Product Vision

by Kristen DeLap


A product vision aligns the product team to the change you want to see - driving strategy, priorities, and execution. For teams where the product is the transactional item or service, this is likely an obvious one-to-one with the business or corporate vision. However, for those product teams working on internal tools or enabling platforms or secondary offerings, a specific product vision will need to be crafted.

A product vision statement should be:

  1. Centered on the problem to be solved

  2. Descriptive of a tangible end state you can visualize

  3. Meaningful to you, and to the people you intend to impact

In Product Leadership, the authors describe, “A vision isn’t a poster on the office wall or a weekly newsletter to the team. It’s a concept of what the future will look like with the energy to back it up and something that should be regularly communicated to the team.”

A good vision statement should answer four questions, according to Radhika Dutt in Radical Product Thinking.
WHO - whose worlds are you trying to change? Who has the problem?
WHAT - what does their world look like today? What are they trying to accomplish and how are they doing that?
WHY - why is the status quo unacceptable? Why is it imperative to solve the problem? (Make sure that it is.) What are the consequences of not solving it?
WHEN - when will you know that you have succeeded?
HOW - how will you bring about the change? (This creates the actionable part of the vision.)

Those questions can be thought of in terms of a fill-in-the-blank vision template.
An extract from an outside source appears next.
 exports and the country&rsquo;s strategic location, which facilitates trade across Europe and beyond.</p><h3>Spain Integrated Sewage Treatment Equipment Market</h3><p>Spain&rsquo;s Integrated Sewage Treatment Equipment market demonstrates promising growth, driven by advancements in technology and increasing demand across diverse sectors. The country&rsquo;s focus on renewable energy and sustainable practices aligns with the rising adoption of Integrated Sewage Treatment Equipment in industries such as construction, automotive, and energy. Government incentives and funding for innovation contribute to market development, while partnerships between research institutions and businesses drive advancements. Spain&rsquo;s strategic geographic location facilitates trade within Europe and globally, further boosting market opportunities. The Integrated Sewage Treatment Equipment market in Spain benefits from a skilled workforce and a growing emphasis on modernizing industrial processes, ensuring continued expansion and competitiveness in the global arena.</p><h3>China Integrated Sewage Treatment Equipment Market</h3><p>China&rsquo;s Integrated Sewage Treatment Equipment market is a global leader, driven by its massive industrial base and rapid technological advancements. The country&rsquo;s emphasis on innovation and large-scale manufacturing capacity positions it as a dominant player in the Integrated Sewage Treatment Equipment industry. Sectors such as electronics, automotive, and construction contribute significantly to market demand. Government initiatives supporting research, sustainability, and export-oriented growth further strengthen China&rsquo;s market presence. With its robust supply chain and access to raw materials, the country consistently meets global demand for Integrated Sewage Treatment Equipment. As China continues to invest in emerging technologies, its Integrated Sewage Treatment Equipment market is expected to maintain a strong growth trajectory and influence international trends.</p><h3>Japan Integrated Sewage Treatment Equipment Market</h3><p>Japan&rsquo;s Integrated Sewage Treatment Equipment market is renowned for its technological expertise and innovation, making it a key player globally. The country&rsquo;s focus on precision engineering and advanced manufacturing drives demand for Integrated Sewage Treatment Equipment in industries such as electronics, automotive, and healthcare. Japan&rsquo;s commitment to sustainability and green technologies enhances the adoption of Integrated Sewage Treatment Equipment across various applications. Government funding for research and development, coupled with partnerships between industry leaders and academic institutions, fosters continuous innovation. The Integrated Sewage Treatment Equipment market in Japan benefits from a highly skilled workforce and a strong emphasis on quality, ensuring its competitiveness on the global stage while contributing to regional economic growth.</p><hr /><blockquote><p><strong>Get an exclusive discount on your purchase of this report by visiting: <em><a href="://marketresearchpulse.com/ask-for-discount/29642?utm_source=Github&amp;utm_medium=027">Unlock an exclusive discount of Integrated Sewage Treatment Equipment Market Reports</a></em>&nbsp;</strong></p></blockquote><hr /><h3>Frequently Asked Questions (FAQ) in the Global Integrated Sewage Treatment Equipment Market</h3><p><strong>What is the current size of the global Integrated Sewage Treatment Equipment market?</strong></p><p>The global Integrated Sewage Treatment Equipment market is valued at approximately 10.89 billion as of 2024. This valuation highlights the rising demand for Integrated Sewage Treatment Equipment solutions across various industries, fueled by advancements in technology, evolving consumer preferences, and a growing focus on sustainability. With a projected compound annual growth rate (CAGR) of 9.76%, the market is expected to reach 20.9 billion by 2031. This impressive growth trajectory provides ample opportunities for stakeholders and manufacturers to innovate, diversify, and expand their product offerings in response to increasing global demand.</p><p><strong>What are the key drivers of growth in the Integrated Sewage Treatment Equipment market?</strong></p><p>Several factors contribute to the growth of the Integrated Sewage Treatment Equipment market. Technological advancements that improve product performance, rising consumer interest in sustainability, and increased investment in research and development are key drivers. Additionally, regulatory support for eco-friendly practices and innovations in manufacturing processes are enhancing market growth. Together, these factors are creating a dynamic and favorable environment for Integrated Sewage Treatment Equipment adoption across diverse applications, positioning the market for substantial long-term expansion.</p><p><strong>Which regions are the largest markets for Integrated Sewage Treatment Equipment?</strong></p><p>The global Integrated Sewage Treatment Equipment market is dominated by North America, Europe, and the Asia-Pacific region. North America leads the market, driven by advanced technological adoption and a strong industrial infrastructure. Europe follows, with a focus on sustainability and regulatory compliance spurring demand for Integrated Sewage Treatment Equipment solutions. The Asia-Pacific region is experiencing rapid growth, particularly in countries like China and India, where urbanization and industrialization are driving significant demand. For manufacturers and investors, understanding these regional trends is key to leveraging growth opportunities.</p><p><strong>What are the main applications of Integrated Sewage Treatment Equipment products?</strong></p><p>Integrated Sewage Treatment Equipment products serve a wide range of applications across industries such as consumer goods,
While a vision statement can include more, this template is a great place to start. Then, with a vision in place, you can support it with a set of guidelines to filter decisions/prioritization, and be confident your product team is aligned on what success is and how to get there.


STAND-UP EXERCISE

Work with your product team to brainstorm answers to the 5 questions above (who/what/why/when/how). Use consensus to translate those answers into the vision template. How does this statement compare to previous/earlier vision statements that might exist? Does this statement need to evolve to encompass more needs or users? How can you make it most useful to the team as whole?
Once complete, place this statement within your artifacts - add it to your roadmap, put it at the top of your Confluence, create a Teams background. Make sure it is often seen and referenced.